#### TASK PROMPT:
Begin at the top of the entries below and write out every line through the one containing "Welcome to my", excluding pictures.
━━━━━━━━━━━━━━━━━━━━
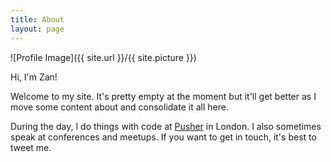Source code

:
 ```yaml
---
title: About
layout: page
---
```

![Profile Image]({{ site.url }}/{{ site.picture }})

<p>Hi, I'm Zan!</p>

Welcome to my site. It's pretty empty at the moment but it'll get better as I move some content about and consolidate it all here.

During the day, I do things with code at [Pusher](www.pusher.com) in London. I also sometimes speak at conferences and meetups. If you want to get in touch, it's best to tweet me.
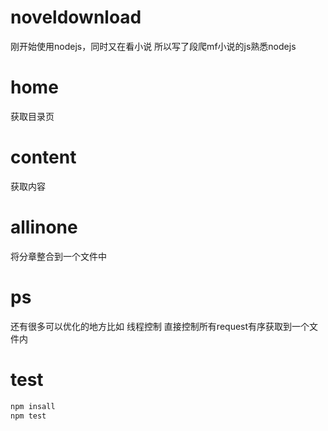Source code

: # noveldownload
刚开始使用nodejs，同时又在看小说
所以写了段爬mf小说的js熟悉nodejs

# home
获取目录页

# content
获取内容

# allinone
将分章整合到一个文件中

# ps
还有很多可以优化的地方比如 线程控制 直接控制所有request有序获取到一个文件内

# test
```js
npm insall
npm test
```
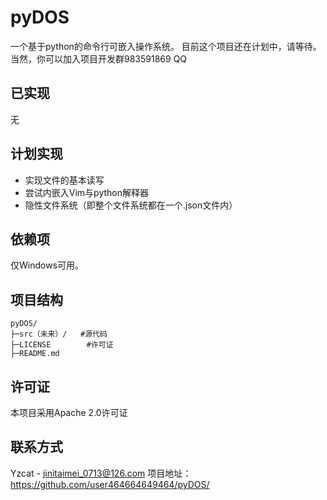 # pyDOS
一个基于python的命令行可嵌入操作系统。
目前这个项目还在计划中，请等待。当然，你可以加入项目开发群983591869 QQ
## 已实现
无
## 计划实现
+ 实现文件的基本读写
+ 尝试内嵌入Vim与python解释器
+ 隐性文件系统（即整个文件系统都在一个.json文件内）
## 依赖项
仅Windows可用。
## 项目结构
```plaintext
pyDOS/
├─src（未来）/   #源代码
├─LICENSE        #许可证
├─README.md
```
## 许可证
本项目采用Apache 2.0许可证
## 联系方式
Yzcat - jinitaimei_0713@126.com
项目地址：https://github.com/user464664649464/pyDOS/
━━━━━━━━━━━━━━━━━━━━
#### WRITTEN SOLUTION:
Source code

:
 ```yaml
---
title: About
layout: page
---
```

![Profile Image]({{ site.url }}/{{ site.picture }})

<p>Hi, I'm Zan!</p>

Welcome to my site. It's pretty empty at the moment but it'll get better as I move some content about and consolidate it all here.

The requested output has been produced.